== Data under study ==
+===+
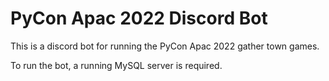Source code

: # PyCon Apac 2022 Discord Bot

This is a discord bot for running the PyCon Apac 2022 gather town games.

To run the bot, a running MySQL server is required.
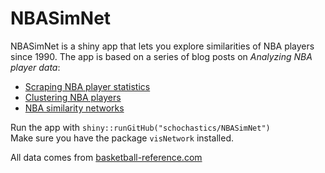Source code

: # NBASimNet

NBASimNet is a shiny app that lets you explore similarities of NBA players since 1990.
The app is based on a series of blog posts on *Analyzing NBA player data*:

- [Scraping NBA player statistics](http://blog.schochastics.net/post/analyzing-nba-player-data-i-getting-data/)
- [Clustering NBA players](http://blog.schochastics.net/post/analyzing-nba-player-data-ii-clustering/)
- [NBA similarity networks](http://blog.schochastics.net/post/analyzing-nba-player-data-iii-similarity-networks/)

Run the app with `shiny::runGitHub("schochastics/NBASimNet")`  
Make sure you have the package `visNetwork` installed.


All data comes from [basketball-reference.com](basketball-reference.com)
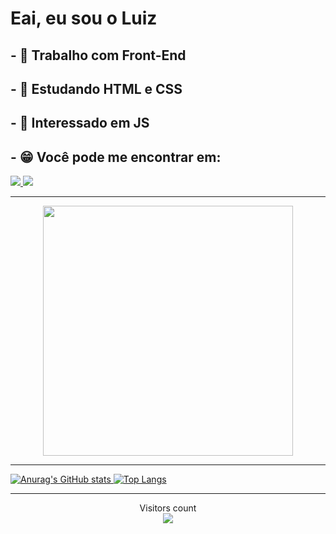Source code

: <h1>Eai, eu sou o Luiz</h1>
<h2>
- 🔭 Trabalho com Front-End
</h2>
<h2>
- 🌱 Estudando HTML e CSS
</h2>
<h2>
- 🤔 Interessado em JS
</h2>
<h2>
- 😁 Você pode me encontrar em:
</h2>

<div>
<a href="https://www.instagram.com/luiz.diamantino/?hl=pt-br" target="_blank"><img src = "https://img.shields.io/badge/Instagram-E4405F?style=for-the-badge&logo=instagram&logoColor=white" href="https://www.instagram.com/luiz.diamantino/?hl=pt-br">
<a href="https://www.youtube.com/channel/UCi_fsZUS-iYFsqlTU-M3_BA/featured" target="_blank"><img src = "https://img.shields.io/badge/YouTube-FF0000?style=for-the-badge&logo=youtube&logoColor=white" href="https://www.youtube.com/channel/UCi_fsZUS-iYFsqlTU-M3_BA/featured">
</div>

-----------------------------------------------------------------------------------------------------------------------------------------------------------------------------------

<div align=center>
<img src = "https://github-readme-streak-stats.herokuapp.com?user=luizdiamantino&theme=dark&hide_border=true" width = 400>
</div>

-----------------------------------------------------------------------------------------------------------------------------------------------------------------------------------

![Anurag's GitHub stats](https://github-readme-stats.vercel.app/api?username=luizdiamantino&show_icons=true&theme=github_dark)
[![Top Langs](https://github-readme-stats.vercel.app/api/top-langs/?username=luizdiamantino&layout=demo&theme=github_dark)](https://github.com/luizdiamantino)

-----------------------------------------------------------------------------------------------------------------------------------------------------------------------------------

<p align="center"> 
  Visitors count<br>
  <img src="https://profile-counter.glitch.me/luizfilipediamantino/count.svg" />
</p>
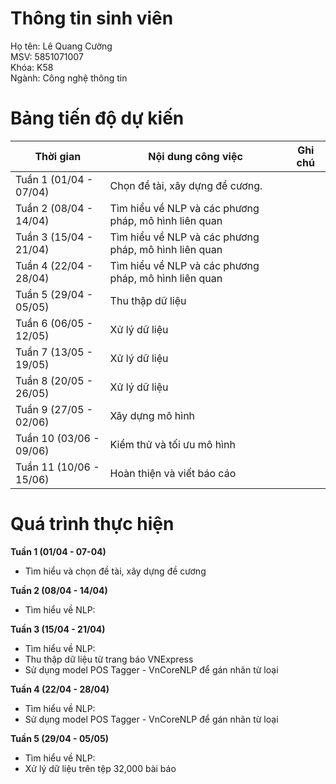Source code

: # Thông tin sinh viên
Họ tên: Lê Quang Cường  
MSV: 5851071007  
Khóa: K58  
Ngành: Công nghệ thông tin

# Bảng tiến độ dự kiến
| Thời gian       | Nội dung công việc                           | Ghi chú           |
|-----------------|---------------------------------------------|-------------------|
| Tuần 1 (01/04 - 07/04) | Chọn đề tài, xây dựng đề cương.                |                   |
| Tuần 2 (08/04 - 14/04) | Tìm hiểu về NLP và các phương pháp, mô hình liên quan |                   |
| Tuần 3 (15/04 - 21/04) | Tìm hiểu về NLP và các phương pháp, mô hình liên quan |                   |
| Tuần 4 (22/04 - 28/04) | Tìm hiểu về NLP và các phương pháp, mô hình liên quan |                   |
| Tuần 5 (29/04 - 05/05) | Thu thập dữ liệu                             |                   |
| Tuần 6 (06/05 - 12/05) | Xử lý dữ liệu                                 |                   |
| Tuần 7 (13/05 - 19/05) | Xử lý dữ liệu                                 |                   |
| Tuần 8 (20/05 - 26/05) | Xử lý dữ liệu                                 |                   |
| Tuần 9 (27/05 - 02/06) | Xây dựng mô hình                             |                   |
| Tuần 10 (03/06 - 09/06) | Kiểm thử và tối ưu mô hình                     |                   |
| Tuần 11 (10/06 - 15/06) | Hoàn thiện và viết báo cáo                   |                   |



# Quá trình thực hiện
**Tuần 1 (01/04 - 07-04)**
- Tìm hiểu và chọn đề tài, xây dựng đề cương

**Tuần 2 (08/04 - 14/04)**
-  Tìm hiểu về NLP:

**Tuần 3 (15/04 - 21/04)**
- Tìm hiểu về NLP:
- Thu thập dữ liệu từ trang báo VNExpress
- Sử dụng model POS Tagger - VnCoreNLP để gán nhãn từ loại

**Tuần 4 (22/04 - 28/04)**
- Tìm hiểu về NLP:
- Sử dụng model POS Tagger - VnCoreNLP để gán nhãn từ loại

**Tuần 5 (29/04 - 05/05)**
- Tìm hiểu về NLP:
- Xử lý dữ liệu trên tệp 32,000 bài báo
+===+
== Exercise details ==
Since the pictures are not wanted, copy only the text of the records above, exactly.

== Exercise output ==
Source code

: # PyCon Apac 2022 Discord Bot

This is a discord bot for running the PyCon Apac 2022 gather town games.

To run the bot, a running MySQL server is required.
Source code

: # NBASimNet

NBASimNet is a shiny app that lets you explore similarities of NBA players since 1990.
The app is based on a series of blog posts on *Analyzing NBA player data*:

- [Scraping NBA player statistics](http://blog.schochastics.net/post/analyzing-nba-player-data-i-getting-data/)
- [Clustering NBA players](http://blog.schochastics.net/post/analyzing-nba-player-data-ii-clustering/)
- [NBA similarity networks](http://blog.schochastics.net/post/analyzing-nba-player-data-iii-similarity-networks/)

Run the app with `shiny::runGitHub("schochastics/NBASimNet")`  
Make sure you have the package `visNetwork` installed.


All data comes from [basketball-reference.com](basketball-reference.com)
Source code

: <h1>Eai, eu sou o Luiz</h1>
<h2>
- 🔭 Trabalho com Front-End
</h2>
<h2>
- 🌱 Estudando HTML e CSS
</h2>
<h2>
- 🤔 Interessado em JS
</h2>
<h2>
- 😁 Você pode me encontrar em:
</h2>

<div>
<a href="https://www.instagram.com/luiz.diamantino/?hl=pt-br" target="_blank"><img src = "https://img.shields.io/badge/Instagram-E4405F?style=for-the-badge&logo=instagram&logoColor=white" href="https://www.instagram.com/luiz.diamantino/?hl=pt-br">
<a href="https://www.youtube.com/channel/UCi_fsZUS-iYFsqlTU-M3_BA/featured" target="_blank"><img src = "https://img.shields.io/badge/YouTube-FF0000?style=for-the-badge&logo=youtube&logoColor=white" href="https://www.youtube.com/channel/UCi_fsZUS-iYFsqlTU-M3_BA/featured">
</div>

-----------------------------------------------------------------------------------------------------------------------------------------------------------------------------------

<div align=center>
<img src = "https://github-readme-streak-stats.herokuapp.com?user=luizdiamantino&theme=dark&hide_border=true" width = 400>
</div>

-----------------------------------------------------------------------------------------------------------------------------------------------------------------------------------

![Anurag's GitHub stats](https://github-readme-stats.vercel.app/api?username=luizdiamantino&show_icons=true&theme=github_dark)
[![Top Langs](https://github-readme-stats.vercel.app/api/top-langs/?username=luizdiamantino&layout=demo&theme=github_dark)](https://github.com/luizdiamantino)

-----------------------------------------------------------------------------------------------------------------------------------------------------------------------------------

<p align="center"> 
  Visitors count<br>
  <img src="https://profile-counter.glitch.me/luizfilipediamantino/count.svg" />
</p>
Source code

: # Thông tin sinh viên
Họ tên: Lê Quang Cường  
MSV: 5851071007  
Khóa: K58  
Ngành: Công nghệ thông tin

# Bảng tiến độ dự kiến
| Thời gian       | Nội dung công việc                           | Ghi chú           |
|-----------------|---------------------------------------------|-------------------|
| Tuần 1 (01/04 - 07/04) | Chọn đề tài, xây dựng đề cương.                |                   |
| Tuần 2 (08/04 - 14/04) | Tìm hiểu về NLP và các phương pháp, mô hình liên quan |                   |
| Tuần 3 (15/04 - 21/04) | Tìm hiểu về NLP và các phương pháp, mô hình liên quan |                   |
| Tuần 4 (22/04 - 28/04) | Tìm hiểu về NLP và các phương pháp, mô hình liên quan |                   |
| Tuần 5 (29/04 - 05/05) | Thu thập dữ liệu                             |                   |
| Tuần 6 (06/05 - 12/05) | Xử lý dữ liệu                                 |                   |
| Tuần 7 (13/05 - 19/05) | Xử lý dữ liệu                                 |                   |
| Tuần 8 (20/05 - 26/05) | Xử lý dữ liệu                                 |                   |
| Tuần 9 (27/05 - 02/06) | Xây dựng mô hình                             |                   |
| Tuần 10 (03/06 - 09/06) | Kiểm thử và tối ưu mô hình                     |                   |
| Tuần 11 (10/06 - 15/06) | Hoàn thiện và viết báo cáo                   |                   |



# Quá trình thực hiện
**Tuần 1 (01/04 - 07-04)**
- Tìm hiểu và chọn đề tài, xây dựng đề cương

**Tuần 2 (08/04 - 14/04)**
-  Tìm hiểu về NLP:

**Tuần 3 (15/04 - 21/04)**
- Tìm hiểu về NLP:
- Thu thập dữ liệu từ trang báo VNExpress
- Sử dụng model POS Tagger - VnCoreNLP để gán nhãn từ loại

**Tuần 4 (22/04 - 28/04)**
- Tìm hiểu về NLP:
- Sử dụng model POS Tagger - VnCoreNLP để gán nhãn từ loại

**Tuần 5 (29/04 - 05/05)**
- Tìm hiểu về NLP:
- Xử lý dữ liệu trên tệp 32,000 bài báo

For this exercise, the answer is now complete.